Herkese yalan söylediler
Taraf/YILDIRAY OĞUR-YASEMİN ÇONGAR - Istanbul - 27.08.2009
Tim komutanının verdiği ceza nedeniyle şehit düşen askerlerin ailesine ‘O habere inanmayın’ dendi. “Olay kaza” diyen vali yanıltıldı, Bakan Gönül’ün de bilgisi yok. Elazığ’da nöbette uyuduğu için Teğmen Mehmet Tümer’in, Er İbrahim Öztürk’ün eline verdiği pimi çekilmiş bombanın patlamasıyla ölen dört askerin ailesi dün günboyu açıklama bekledi. “Oğlunuz operasyonda şehit düştü” denen ailelere bu kez de “Haberlere inanmayın” diye yalan söylendi. Olay günü “kaza” açıklamasını yapan Elazığ Valisi Erol da, Kolordu Komutanlığı’nın kendisine bu yönde bilgi verdiğini söyledi. Savunma Bakanı Gönül ise “Bana bu konuda bilgi verilmedi. Meclis’te sorulursa cevap gelir” dedi. O soru, bugün Meclis’te sorulacak
Elazığ’da dört askerin şehit olmasıyla sonuçlanan patlamanın kazayla değil, komutanlardan birinin askere verdiği ceza nedeniyle meydana geldiğinin ortaya çıkması aileleri kahretti. Dün günboyu Genelkurmay’dan açıklama bekleyen şehit aileler, bilgi almak için askerlik şubelerine gitti.
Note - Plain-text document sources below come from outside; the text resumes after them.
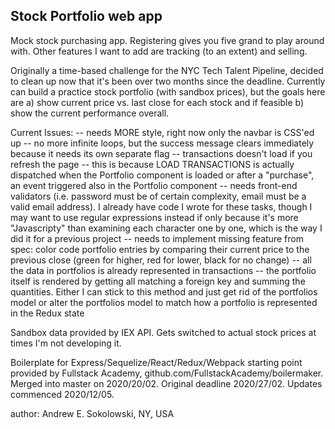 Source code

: ## Stock Portfolio web app

Mock stock purchasing app. Registering gives you five grand to play around with.
Other features I want to add are tracking (to an extent) and selling.

Originally a time-based challenge for the NYC Tech Talent Pipeline, decided to
clean up now that it's been over two months since the deadline.  Currently
can build a practice stock portfolio (with sandbox prices), but the goals here
are a) show current price vs. last close for each stock and if feasible b)
show the current performance overall.

Current Issues:
  -- needs MORE style, right now only the navbar is CSS'ed up
  -- no more infinite loops, but the success message clears immediately because
     it needs its own separate flag
  -- transactions doesn't load if you refresh the page -- this is because LOAD
     TRANSACTIONS is actually dispatched when the Portfolio component is loaded
     or after a "purchase", an event triggered also in the Portfolio component
  -- needs front-end validators (i.e. password must be of certain complexity,
     email must be a valid email address). I already have code I wrote for
     these tasks, though I may want to use regular expressions instead if only
     because it's more "Javascripty" than examining each character one by one,
     which is the way I did it for a previous project
  -- needs to implement missing feature from spec: color code portfolio entries
     by comparing their current price to the previous close (green for higher,
     red for lower, black for no change)
  -- all the data in portfolios is already represented in transactions -- the
     portfolio itself is rendered by getting all matching a foreign key
     and summing the quantities. Either I can stick to this method and just
     get rid of the portfolios model or alter the portfolios model to match
     how a portfolio is represented in the Redux state

Sandbox data provided by IEX API. Gets switched to actual stock prices at times
I'm not developing it.

Boilerplate for Express/Sequelize/React/Redux/Webpack starting point provided
by Fullstack Academy, github.com/FullstackAcademy/boilermaker.  Merged into
master on 2020/20/02. Original deadline 2020/27/02. Updates commenced
2020/12/05.

author: Andrew E. Sokolowski, NY, USA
Elazığ’ın Karakoçan ilçesinde Koçyiğitler Taburu’nda 17 Ağustos 2009’da Er İbrahim Öztürk’ün üzerindeki bombanın kazayla patlaması sonucu Öztürk’le birlikte İbrahim Yaman, Osman Altın ve Mesut Bulut adlı askerlerin şehit olduğu açıklanmıştı.
Ancak Taraf’ın ulaştığı ifade tutanakları, olayın kazayla değil, askerini cezalandırmak isteyen bir komutanın emri nedeniyle gerçekleştiğini ortaya koydu. Teğmen Mehmet Tümer, nöbette uyuyakalan Er İbrahim Öztürk’e ceza olarak verdiği pimi çekilmiş bomba bir süre sonra patladı. Öztürk’le birlikte üç er şehit oldu.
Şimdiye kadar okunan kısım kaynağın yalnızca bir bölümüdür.